Structures in the framework of the project

Structures in the framework of the project
Prev	Chapter 1. Environments	Next

The project of annotation of Czech texts in the PDT covers three levels: morphological, analytical and tectogrammatical.

Annotation at all of the levels is based on Czech texts having a SGML format (CSTS DTD), which is the basic format of the Czech National Corpus (ČNK). Most of the texts have been taken directly from ČNK. The Czech texts are already divided into separate words (word-forms), sentences and paragraphs in this format. Punctuation is explicitly marked and graphic information from the original text has been preserved wherever possible. Numbers in numerical form are also marked and decimals are normalized.

Texts chosen at random (in continuous samples) from the texts of ČNK are used for annotations at all levels.

Morphological level

The annotation (tagging) at the morphological level is linear. To each original word-form (name of the attribute: origf, SGML, attribute <w>) in the text, three attributes are assigned; namely word-form, lemma and tag. Tagging is manual with the aid of a full-screen program sgd working in the environment of Linux (which, however, can be carried on through the mediation of some remote means, e.g. from DOS). We are using also a MS Windows program called DA, which is compatible with sgd at the data level and which is very close also on the GUI level. Both programs require a preliminary morphological treatment of the original text, i.e., each word-form from it is supposed to be accompanied by a list of all possible lemmas and of their (possible) morphological categories. This assignment is done automatically on the basis of an electronic dictionary (at present the vocabulary covers some 98-99% of current newspaper or magazine texts, including names). The remaining word-forms are supplied by manual tagging. Typing errors are kept in the attribute origf; however, they are corrected (manually) and treated in the attribute form.

Morphological tagging with the aid of the program sgd (or DA) can be performed prior to annotation at the analytical level, but also after this has been accomplished, or in parallel. Both input and output data for the morphological annotation programs are in the SGML format according to the CSTS DTD. The volume of texts tagged at the morphological level is about 1.8 million tokens.

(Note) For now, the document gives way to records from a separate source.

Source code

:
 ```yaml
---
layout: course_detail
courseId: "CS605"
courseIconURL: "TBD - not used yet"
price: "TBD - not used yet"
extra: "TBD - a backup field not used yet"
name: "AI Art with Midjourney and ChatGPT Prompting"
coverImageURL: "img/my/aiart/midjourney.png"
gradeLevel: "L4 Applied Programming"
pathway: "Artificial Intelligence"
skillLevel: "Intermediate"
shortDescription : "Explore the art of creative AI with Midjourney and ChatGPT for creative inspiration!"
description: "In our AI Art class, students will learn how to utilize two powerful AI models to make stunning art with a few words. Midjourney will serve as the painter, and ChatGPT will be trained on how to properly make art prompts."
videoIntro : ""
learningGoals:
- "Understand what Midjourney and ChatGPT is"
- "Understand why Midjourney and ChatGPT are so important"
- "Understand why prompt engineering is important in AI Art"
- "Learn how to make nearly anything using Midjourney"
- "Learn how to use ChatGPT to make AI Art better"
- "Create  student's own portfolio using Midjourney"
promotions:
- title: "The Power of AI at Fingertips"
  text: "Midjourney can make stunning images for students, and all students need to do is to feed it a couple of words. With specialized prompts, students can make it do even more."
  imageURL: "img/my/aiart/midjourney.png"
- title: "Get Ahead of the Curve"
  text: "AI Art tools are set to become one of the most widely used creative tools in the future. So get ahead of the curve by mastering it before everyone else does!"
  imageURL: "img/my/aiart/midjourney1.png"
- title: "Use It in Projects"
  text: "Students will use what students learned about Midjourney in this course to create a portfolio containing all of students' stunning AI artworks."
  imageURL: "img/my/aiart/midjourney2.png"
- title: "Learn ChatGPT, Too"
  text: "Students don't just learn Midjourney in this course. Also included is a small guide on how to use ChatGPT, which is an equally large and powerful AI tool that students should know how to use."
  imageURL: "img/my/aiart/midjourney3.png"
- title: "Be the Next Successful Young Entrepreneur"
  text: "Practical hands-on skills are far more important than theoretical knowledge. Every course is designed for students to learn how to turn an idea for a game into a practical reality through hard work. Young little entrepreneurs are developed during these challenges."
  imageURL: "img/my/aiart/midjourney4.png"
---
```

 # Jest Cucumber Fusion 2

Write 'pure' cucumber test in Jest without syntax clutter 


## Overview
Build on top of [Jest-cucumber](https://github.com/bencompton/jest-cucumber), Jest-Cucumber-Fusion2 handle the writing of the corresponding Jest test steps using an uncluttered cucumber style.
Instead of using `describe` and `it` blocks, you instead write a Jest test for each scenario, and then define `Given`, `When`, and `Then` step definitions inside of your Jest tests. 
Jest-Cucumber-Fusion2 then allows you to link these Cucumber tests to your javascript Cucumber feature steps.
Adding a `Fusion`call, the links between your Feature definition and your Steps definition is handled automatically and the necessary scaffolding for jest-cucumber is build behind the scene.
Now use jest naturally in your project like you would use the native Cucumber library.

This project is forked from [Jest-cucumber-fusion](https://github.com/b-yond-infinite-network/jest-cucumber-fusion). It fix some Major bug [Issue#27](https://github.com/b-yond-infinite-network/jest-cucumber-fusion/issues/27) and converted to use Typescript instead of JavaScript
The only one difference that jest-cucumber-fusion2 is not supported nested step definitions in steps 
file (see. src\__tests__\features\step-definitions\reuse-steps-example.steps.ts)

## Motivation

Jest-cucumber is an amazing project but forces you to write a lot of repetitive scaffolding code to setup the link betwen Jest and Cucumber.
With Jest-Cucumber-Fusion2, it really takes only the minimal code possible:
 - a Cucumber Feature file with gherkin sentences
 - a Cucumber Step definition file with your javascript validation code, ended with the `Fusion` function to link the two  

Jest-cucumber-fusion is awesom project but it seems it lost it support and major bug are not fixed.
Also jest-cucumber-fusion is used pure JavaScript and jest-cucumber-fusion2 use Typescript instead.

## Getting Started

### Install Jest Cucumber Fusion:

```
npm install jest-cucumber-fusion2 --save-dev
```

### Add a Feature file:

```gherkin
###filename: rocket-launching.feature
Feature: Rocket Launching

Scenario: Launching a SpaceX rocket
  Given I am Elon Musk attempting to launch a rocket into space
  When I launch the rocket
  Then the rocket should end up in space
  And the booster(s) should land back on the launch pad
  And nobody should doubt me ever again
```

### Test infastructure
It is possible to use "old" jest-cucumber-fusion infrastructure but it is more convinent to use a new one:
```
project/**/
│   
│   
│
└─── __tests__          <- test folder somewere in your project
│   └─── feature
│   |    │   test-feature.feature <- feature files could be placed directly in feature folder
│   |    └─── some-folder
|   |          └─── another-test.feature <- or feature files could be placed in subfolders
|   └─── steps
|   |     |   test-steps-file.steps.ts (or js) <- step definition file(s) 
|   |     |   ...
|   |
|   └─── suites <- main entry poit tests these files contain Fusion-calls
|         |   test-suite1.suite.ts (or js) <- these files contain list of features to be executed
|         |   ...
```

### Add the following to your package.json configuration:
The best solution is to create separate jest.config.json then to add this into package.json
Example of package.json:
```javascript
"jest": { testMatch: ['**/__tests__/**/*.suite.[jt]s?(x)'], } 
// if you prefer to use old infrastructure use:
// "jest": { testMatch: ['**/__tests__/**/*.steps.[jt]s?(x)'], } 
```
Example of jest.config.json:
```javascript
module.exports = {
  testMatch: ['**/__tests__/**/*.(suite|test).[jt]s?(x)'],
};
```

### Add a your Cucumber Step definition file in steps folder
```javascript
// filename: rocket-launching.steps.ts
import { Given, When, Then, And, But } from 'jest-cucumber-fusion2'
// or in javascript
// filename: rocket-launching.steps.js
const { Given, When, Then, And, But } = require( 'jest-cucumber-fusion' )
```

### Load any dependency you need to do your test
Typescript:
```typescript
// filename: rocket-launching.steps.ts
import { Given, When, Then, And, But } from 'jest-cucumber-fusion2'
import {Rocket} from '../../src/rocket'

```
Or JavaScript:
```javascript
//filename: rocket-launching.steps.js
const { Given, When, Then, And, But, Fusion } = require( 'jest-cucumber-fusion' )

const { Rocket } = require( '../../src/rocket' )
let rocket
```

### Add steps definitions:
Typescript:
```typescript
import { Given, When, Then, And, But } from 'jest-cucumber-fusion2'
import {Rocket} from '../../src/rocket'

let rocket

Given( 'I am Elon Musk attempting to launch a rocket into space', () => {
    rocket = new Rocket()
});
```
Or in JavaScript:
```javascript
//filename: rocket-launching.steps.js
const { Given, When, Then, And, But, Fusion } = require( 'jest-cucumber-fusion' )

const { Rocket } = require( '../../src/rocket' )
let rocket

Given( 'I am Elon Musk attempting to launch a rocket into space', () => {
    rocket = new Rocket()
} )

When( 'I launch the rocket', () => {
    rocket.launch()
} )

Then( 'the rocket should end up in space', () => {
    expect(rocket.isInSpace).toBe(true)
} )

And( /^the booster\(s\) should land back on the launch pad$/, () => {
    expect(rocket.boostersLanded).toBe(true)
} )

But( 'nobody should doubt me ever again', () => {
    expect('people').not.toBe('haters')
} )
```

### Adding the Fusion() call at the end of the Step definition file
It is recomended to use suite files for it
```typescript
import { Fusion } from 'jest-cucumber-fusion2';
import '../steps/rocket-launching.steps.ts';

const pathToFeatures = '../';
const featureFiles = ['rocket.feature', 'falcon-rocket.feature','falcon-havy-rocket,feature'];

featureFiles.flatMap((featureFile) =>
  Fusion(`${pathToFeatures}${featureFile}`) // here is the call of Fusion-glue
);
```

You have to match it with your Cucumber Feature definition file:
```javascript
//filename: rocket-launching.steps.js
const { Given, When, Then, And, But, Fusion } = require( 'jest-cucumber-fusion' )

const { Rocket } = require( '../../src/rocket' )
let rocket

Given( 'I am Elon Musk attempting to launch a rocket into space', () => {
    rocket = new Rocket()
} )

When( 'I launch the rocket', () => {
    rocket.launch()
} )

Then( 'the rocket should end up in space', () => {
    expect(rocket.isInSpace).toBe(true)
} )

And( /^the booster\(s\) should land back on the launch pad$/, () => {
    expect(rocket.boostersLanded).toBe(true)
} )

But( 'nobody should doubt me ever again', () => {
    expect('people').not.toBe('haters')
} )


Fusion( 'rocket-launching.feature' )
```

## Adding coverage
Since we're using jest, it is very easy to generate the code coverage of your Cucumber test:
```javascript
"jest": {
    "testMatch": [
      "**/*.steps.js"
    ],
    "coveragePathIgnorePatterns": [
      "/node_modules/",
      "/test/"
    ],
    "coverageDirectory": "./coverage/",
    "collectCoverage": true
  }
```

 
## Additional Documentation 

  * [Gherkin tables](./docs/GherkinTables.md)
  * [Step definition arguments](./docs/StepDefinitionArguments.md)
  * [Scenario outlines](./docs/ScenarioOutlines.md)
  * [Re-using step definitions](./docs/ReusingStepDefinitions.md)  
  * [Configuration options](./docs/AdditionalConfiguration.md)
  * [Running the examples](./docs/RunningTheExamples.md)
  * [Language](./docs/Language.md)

Word-form (attribute `form`, SGML attribute <f>)

In most of the cases the word-form is identical with the original word-form as it has been found in the original text including the use of lower and/or upper case letters. Exceptions occur only in case the original word-form represents

a number containing a decimal point
the words aby, kdyby (to, in order to, so that, if) (denoting purpose, condition)
a compact (contracted) form of a preposition linked with a pronoun (e.g., naň, proň, zaň, oč, zač)
a word with an -s added to indicate 2^nd person singular of the verb být (to be) (e.g., tys, ses, udělals)
a typing error

In these cases the form (form) is derived from the original word-form (origf) in the following way:

origf	# of `form` attr.	1^st or the only form	2^nd form
number with a decimal point	1	number with a decimal point
form of the word aby/kdyby	2	aby/kdyby	conditional by in corresponding form (e.g., bychom)
preposition with a pronoun	2	preposition	pronoun in the corresp. (long) form (e.g. naň -> na + něj)
word with an -s	2	word without -s	jsi
typing error	1	corrected form
typing error with contracted forms	2	see line 2 - 4 corrected	see line 2 - 4 corrected form

Lemma (`lemma`, SGML attribute <l>)

The lemma unequivocally identifies a word as a lexical unit. It is represented by a string of letters and signs which in most of the cases corresponds to the so-called dictionary form of the word, or, to put it differently, to the word-form under which the word usually figures in dictionaries.

Part of speech	Morphological categories of the word-form in the attribute `lemma`
Noun	Nominative, singular, no negation (unless there is a positive form and negation does not change the lexical meaning; pluralia tantum: the same, but in plural
Adjective	Masculinum animate, nominative, singular, no negation, 1^st degree of comparison (positive)
Pronoun	If there are such categories: Nominative, singular, masculine animate, no negation; (particularly: personal pronouns only já, ty, on (I, you, he))
Numeral	If there are such categories: Nominative, singular, masculine animate, no negation
Verb	Infinitive
Adverb	1^st degree, no negation
Preposition	no vocalisation
The rest	the original form

Orthographic variants are to be unified (if, of course, they represent just genuine orthographic variants and not, e.g., a shift in meaning; this concerns the category “rest” as well).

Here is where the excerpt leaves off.